In case you were too busy to see the news Friday evening, Agriculture Secretary Mike Johanns mentioned a second cow may have tested positive for bovine spongiform encephalopathy, or BSE (aka ‘Mad Cow’ disease). More tests will be conducted in order to conclusively state if the cow had disease. These additional tests are a requirement because of the following:
- - 375,000 animals from the targeted cattle population have been tested for BSE using a rapid test. From these 375,000, 3 tests came back as inconclusive.
- - Samples from those three cattle were then tested under what is known as immunohistochemistry (IHC) testing. The three samples came back as negative.
- - Samples from the same three cattle were then tested under a procedure known as the Western Blot test, a internationally recognized confirmatory test. From this test, the results were two negatives and a positive.
- - Since the one postive had also been tested as inconclusive (using one test) and negative (using a second), further tests will be conducted from samples from the one cow.
Okay, first things first: Apparently this is not a new case being tested. This positive comes from the same cows previously reported on earlier this year.
However, that being said, I still have some thoughts. Although 375,000 cattle tested sounds like an impressive number, consider that there is possibly over 100 million heads of cattle in the United States. (I got that number by doing some basic math on Nebraskas claim of having 6.6 million heads of cattle and having 6.75% of the US cattle population). That means that only .375 of 1% is being tested for BSE. I’ll leave it up to you to decide if that’s adequate or not. In my own opinion (based off a statistical analysis class from college many years ago, and not much more), they need to bump the percentage up a bit. But again, I’ll leave that up to you, the reader.

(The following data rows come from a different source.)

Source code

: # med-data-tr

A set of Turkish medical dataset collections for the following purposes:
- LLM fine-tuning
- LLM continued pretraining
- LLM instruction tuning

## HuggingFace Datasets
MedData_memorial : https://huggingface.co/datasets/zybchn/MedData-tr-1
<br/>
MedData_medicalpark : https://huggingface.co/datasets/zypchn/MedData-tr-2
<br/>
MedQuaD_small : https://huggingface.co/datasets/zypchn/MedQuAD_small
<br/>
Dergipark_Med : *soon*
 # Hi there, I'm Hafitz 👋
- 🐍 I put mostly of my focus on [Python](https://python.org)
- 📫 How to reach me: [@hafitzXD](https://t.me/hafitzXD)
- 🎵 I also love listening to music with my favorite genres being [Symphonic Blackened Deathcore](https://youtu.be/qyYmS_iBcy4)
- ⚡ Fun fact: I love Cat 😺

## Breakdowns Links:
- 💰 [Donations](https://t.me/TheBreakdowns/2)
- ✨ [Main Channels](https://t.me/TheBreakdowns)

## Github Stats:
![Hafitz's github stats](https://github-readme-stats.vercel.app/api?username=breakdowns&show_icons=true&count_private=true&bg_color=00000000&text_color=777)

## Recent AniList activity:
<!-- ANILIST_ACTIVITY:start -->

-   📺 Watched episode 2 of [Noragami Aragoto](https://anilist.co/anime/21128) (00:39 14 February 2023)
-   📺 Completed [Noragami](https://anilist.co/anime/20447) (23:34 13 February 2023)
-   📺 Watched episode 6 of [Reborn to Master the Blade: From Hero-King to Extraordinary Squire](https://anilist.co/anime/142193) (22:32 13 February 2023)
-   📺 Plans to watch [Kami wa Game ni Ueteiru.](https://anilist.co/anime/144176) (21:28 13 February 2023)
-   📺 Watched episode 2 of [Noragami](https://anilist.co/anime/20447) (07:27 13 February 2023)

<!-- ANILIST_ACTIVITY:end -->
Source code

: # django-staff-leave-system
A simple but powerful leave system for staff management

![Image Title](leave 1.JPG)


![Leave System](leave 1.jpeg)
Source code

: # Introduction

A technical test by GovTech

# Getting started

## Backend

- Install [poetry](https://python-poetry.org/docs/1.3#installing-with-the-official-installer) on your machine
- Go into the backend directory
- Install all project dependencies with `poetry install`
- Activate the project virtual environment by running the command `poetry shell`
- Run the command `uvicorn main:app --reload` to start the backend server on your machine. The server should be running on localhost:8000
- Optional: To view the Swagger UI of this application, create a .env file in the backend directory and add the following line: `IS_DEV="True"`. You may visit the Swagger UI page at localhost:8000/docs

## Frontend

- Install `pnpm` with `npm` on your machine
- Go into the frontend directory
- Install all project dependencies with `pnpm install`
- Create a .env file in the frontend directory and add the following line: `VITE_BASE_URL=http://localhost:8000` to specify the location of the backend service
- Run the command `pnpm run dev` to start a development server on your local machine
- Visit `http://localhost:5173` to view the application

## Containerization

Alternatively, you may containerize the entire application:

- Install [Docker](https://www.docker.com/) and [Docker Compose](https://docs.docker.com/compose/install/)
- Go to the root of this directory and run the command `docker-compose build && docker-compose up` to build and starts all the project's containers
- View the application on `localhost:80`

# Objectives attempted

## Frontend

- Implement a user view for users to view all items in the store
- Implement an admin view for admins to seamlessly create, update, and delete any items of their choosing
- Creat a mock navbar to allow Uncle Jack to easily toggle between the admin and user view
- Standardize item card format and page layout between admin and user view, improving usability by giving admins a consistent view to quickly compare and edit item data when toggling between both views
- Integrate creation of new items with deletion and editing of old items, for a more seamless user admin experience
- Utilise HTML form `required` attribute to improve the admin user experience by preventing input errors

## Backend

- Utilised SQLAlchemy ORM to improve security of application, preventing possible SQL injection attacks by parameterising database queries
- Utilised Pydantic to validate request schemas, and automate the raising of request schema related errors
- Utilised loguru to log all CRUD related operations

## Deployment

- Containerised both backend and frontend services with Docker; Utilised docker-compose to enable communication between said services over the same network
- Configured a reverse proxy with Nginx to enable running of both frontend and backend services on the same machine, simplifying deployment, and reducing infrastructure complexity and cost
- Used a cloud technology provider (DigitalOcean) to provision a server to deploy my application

Secondly – If a positive is pulled from one test, but not another, then one of the two is wrong. Whichever test is determined to be incorrect needs to be evaluated thoroughly. Yes, economic factors need to be evaluated as well, but even if this test is correct 99% of the time, on 375,000 heads of cattle, that means that 3750 tested cows gave incorrect answers. That’s simply unacceptable given the seriousness of the scope of the issue here.
As noted here before, the USDA is not testing friendly when it comes to BSE. There’s a reason for this: Money. If you read the news today, stocks are falling, especially in the food sector, based off of this news. Tawain has already stated that it will ban Beef imported from the U.S. if the final tests come back as positive. There’s money to lose here, and lot’s of it. Keep the following in mind – The USDA is tasked with helping to “ensure open markets for U.S. agricultural products”, not necessarily maintaining public health. I believe, in the case of BSE, the interest of the general public is not being met, even if the needs of cattle producers are.
As always, when it comes to beef, know where it is coming from. The better you are at determining the ranches and farms that your beef is coming from, the better the odds are that you are eating from a place that keeps public health in it’s mind.
(Thanks to US Food Policy for the heads up)
UPDATE: Teal Sunglasses let’s me know that my statement of “Secondly – If a positive is pulled from one test, but not another, then one of the two is wrong.” is, in of itself, incorrect.
Many times, the initial test used to screen issues like this is used not because it’s accurate, but because it’s fast and cheap. the idea is to quickly screen out what is NOT potentially infected, and then go back to those that tested positive and use a slower (more expensive) but more accurate test to see if you’re really infected.
I should note that the tests actually came back inconclusive first, then negative and then positive, rather than the other way around. It was only through the work of John Stauber at the Center for Media and Democracy, and other folks who asked (some would say demanded) that the the Gov’t use the Western Blot test. It was only with the Western Block test that the postive came back. I think this indicates that the immunohistochemistry testing is questionable as far as it’s adequacy is concerned.
If the IHC pulled a postive, and then the Western Blot test pulled a negative, I would be in full agreement.